Only the closing stretch of the material is wanted: the line containing "for optimal forecasting." and every line after it, transcribed exactly.

**SOURCE RECORDS**
○ ○ ○ ○ ○
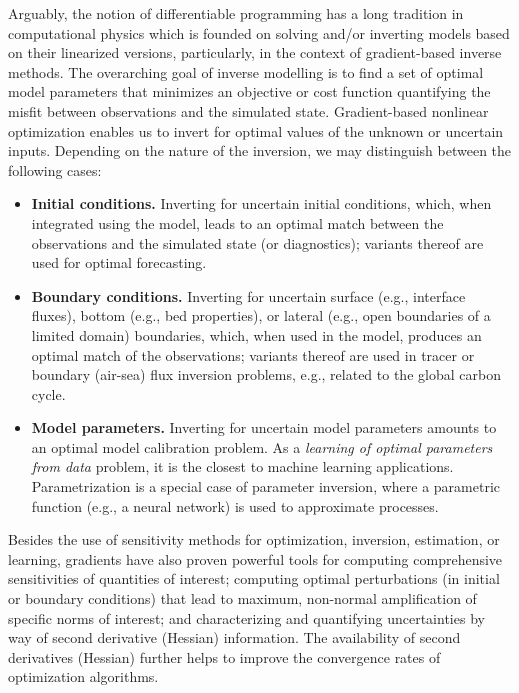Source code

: Arguably, the notion of differentiable programming has a long tradition in computational physics which is founded on solving and/or inverting models based on their linearized versions, particularly, in the context of gradient-based inverse methods.
The overarching goal of inverse modelling is to find a set of optimal model parameters that minimizes an objective or cost function quantifying the misfit between observations and the simulated state.
Gradient-based nonlinear optimization enables us to invert for optimal values of the unknown or uncertain inputs.
Depending on the nature of the inversion, we may distinguish between the following cases:
\begin{itemize}
    \item \textbf{Initial conditions.} Inverting for uncertain initial conditions, which, when integrated using the model, leads to an optimal match between the observations and the simulated state (or diagnostics); variants thereof are used for optimal forecasting.
    \item \textbf{Boundary conditions.} Inverting for uncertain surface (e.g., interface fluxes), bottom (e.g., bed properties), or lateral (e.g., open boundaries of a limited domain) boundaries, which, when used in the model, produces an optimal match of the observations; variants thereof are used in tracer or boundary (air-sea) flux inversion problems, e.g., related to the global carbon cycle.
    \item \textbf{Model parameters.} Inverting for uncertain model parameters amounts to an optimal model calibration problem. As a \textit{learning of optimal parameters from data} problem, it is the closest to machine learning applications. Parametrization is a special case of parameter inversion, where a parametric function (e.g., a neural network) is used to approximate processes. 
\end{itemize}
Besides the use of sensitivity methods for optimization, inversion, estimation, or learning, gradients have also proven powerful tools for computing comprehensive sensitivities of quantities of interest; computing optimal perturbations (in initial or boundary conditions) that lead to maximum, non-normal amplification of specific norms of interest; and characterizing and quantifying uncertainties by way of second derivative (Hessian) information.
The availability of second derivatives (Hessian) further helps to improve the convergence rates of optimization algorithms.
○ ○ ○ ○ ○
**EXERCISE SOLUTION**
    \item \textbf{Initial conditions.} Inverting for uncertain initial conditions, which, when integrated using the model, leads to an optimal match between the observations and the simulated state (or diagnostics); variants thereof are used for optimal forecasting.
    \item \textbf{Boundary conditions.} Inverting for uncertain surface (e.g., interface fluxes), bottom (e.g., bed properties), or lateral (e.g., open boundaries of a limited domain) boundaries, which, when used in the model, produces an optimal match of the observations; variants thereof are used in tracer or boundary (air-sea) flux inversion problems, e.g., related to the global carbon cycle.
    \item \textbf{Model parameters.} Inverting for uncertain model parameters amounts to an optimal model calibration problem. As a \textit{learning of optimal parameters from data} problem, it is the closest to machine learning applications. Parametrization is a special case of parameter inversion, where a parametric function (e.g., a neural network) is used to approximate processes. 
\end{itemize}
Besides the use of sensitivity methods for optimization, inversion, estimation, or learning, gradients have also proven powerful tools for computing comprehensive sensitivities of quantities of interest; computing optimal perturbations (in initial or boundary conditions) that lead to maximum, non-normal amplification of specific norms of interest; and characterizing and quantifying uncertainties by way of second derivative (Hessian) information.
The availability of second derivatives (Hessian) further helps to improve the convergence rates of optimization algorithms.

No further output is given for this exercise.